■ Excerpted records
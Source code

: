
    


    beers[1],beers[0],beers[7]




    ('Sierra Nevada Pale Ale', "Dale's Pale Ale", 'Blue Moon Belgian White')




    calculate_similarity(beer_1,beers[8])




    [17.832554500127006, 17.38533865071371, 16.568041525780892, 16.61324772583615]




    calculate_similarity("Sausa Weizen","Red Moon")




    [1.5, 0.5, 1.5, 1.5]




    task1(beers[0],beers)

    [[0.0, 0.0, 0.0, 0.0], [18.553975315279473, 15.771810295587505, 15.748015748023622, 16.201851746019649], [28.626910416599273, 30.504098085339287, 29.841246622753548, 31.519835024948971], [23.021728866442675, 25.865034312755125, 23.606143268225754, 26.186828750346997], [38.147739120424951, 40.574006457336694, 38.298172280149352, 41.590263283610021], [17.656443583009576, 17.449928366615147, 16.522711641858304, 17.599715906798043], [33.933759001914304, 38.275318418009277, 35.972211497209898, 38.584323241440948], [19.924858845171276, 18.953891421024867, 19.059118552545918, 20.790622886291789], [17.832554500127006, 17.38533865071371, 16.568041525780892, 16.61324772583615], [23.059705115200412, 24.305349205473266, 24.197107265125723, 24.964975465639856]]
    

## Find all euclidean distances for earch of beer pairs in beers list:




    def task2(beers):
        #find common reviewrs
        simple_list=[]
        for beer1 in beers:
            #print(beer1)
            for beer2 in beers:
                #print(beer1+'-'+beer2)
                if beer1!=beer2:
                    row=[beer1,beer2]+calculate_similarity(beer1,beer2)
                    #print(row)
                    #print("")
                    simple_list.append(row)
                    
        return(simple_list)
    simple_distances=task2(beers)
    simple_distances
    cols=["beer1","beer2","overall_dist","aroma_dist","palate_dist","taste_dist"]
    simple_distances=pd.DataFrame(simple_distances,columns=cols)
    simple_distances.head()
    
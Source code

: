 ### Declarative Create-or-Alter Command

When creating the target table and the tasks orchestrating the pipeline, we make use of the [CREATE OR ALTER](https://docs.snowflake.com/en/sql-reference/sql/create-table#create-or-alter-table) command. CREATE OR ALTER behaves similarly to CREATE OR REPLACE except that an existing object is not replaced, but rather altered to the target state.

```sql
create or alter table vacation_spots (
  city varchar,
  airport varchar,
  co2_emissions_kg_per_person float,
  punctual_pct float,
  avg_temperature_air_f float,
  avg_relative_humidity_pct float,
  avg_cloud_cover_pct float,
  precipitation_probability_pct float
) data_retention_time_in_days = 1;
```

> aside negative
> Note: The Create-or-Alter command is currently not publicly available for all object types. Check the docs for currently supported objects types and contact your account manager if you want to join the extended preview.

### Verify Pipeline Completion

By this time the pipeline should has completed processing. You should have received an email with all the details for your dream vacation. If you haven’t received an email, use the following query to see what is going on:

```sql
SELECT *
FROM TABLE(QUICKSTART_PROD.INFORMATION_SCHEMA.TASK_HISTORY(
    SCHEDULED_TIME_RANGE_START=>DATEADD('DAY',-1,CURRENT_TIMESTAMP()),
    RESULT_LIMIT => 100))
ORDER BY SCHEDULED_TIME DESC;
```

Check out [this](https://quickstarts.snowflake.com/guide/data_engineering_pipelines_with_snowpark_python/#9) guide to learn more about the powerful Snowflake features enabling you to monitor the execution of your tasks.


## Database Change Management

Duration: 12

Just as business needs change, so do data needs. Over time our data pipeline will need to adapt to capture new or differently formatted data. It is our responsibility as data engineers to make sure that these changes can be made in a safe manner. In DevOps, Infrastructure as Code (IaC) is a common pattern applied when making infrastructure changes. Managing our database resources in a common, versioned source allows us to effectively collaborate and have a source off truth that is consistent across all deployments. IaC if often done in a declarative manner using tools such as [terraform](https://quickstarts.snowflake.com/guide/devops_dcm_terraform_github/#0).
--
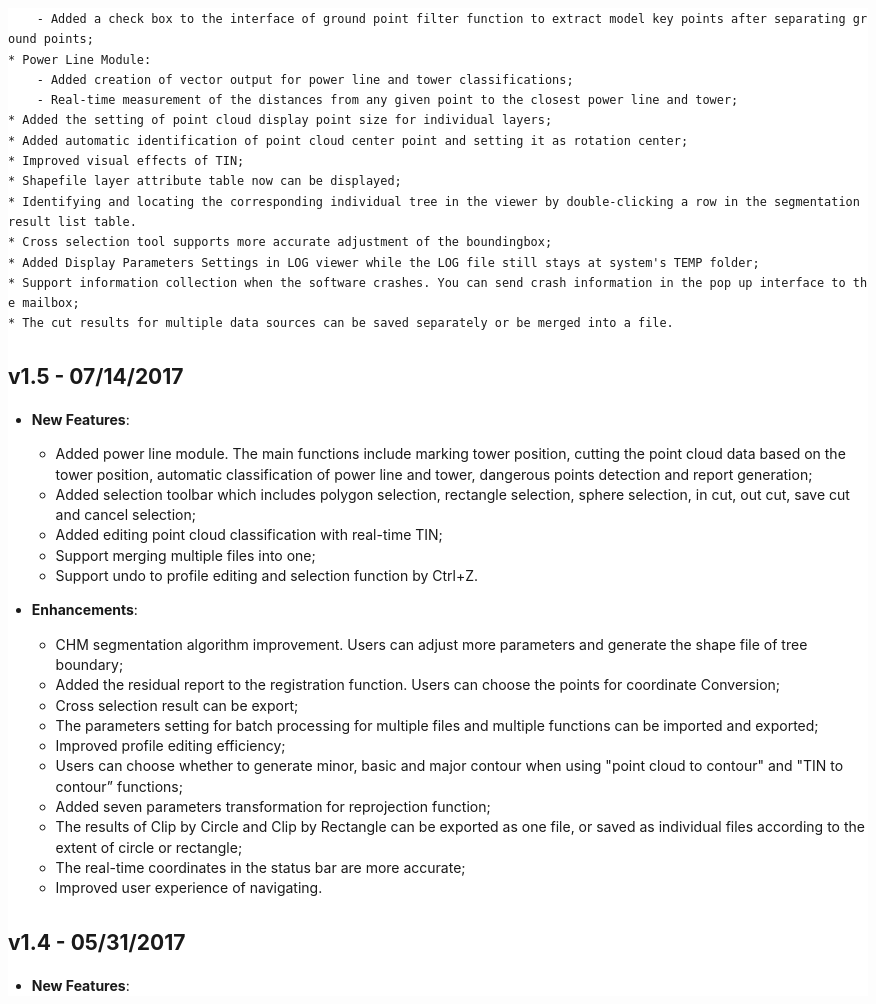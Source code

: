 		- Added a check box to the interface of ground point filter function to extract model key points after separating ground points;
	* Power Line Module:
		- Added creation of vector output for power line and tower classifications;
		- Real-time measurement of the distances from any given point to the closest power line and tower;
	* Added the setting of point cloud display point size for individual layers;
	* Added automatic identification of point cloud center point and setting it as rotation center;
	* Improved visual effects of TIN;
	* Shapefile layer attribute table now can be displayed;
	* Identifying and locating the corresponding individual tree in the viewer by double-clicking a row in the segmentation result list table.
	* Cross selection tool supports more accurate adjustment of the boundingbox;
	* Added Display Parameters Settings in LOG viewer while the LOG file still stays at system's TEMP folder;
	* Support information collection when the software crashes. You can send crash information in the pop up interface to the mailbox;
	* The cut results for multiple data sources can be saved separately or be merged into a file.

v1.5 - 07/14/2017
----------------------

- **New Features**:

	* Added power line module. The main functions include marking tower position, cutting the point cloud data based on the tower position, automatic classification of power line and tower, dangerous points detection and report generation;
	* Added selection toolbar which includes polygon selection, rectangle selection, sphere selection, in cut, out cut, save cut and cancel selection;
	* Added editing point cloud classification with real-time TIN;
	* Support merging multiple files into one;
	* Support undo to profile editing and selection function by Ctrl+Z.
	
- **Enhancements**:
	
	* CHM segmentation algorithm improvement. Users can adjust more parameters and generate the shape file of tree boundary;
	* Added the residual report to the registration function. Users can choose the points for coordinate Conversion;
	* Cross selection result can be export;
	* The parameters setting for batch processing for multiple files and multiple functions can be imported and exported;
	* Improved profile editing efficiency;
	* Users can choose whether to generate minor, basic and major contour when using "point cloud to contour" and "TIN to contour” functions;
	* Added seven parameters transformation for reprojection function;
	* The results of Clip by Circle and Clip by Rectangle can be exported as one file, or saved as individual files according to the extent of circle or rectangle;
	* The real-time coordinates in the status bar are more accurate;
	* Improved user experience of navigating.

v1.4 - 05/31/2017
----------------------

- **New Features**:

■ To do
The exact lines of the material above starting at the one that contains "simple_distances=task2(beers)" and ending at the one that contains "Declarative Create-or-Alter Command" are what to retype; leave out everything else.

■ Result of the exercise
    simple_distances=task2(beers)
    simple_distances
    cols=["beer1","beer2","overall_dist","aroma_dist","palate_dist","taste_dist"]
    simple_distances=pd.DataFrame(simple_distances,columns=cols)
    simple_distances.head()
    
Source code

: ### Declarative Create-or-Alter Command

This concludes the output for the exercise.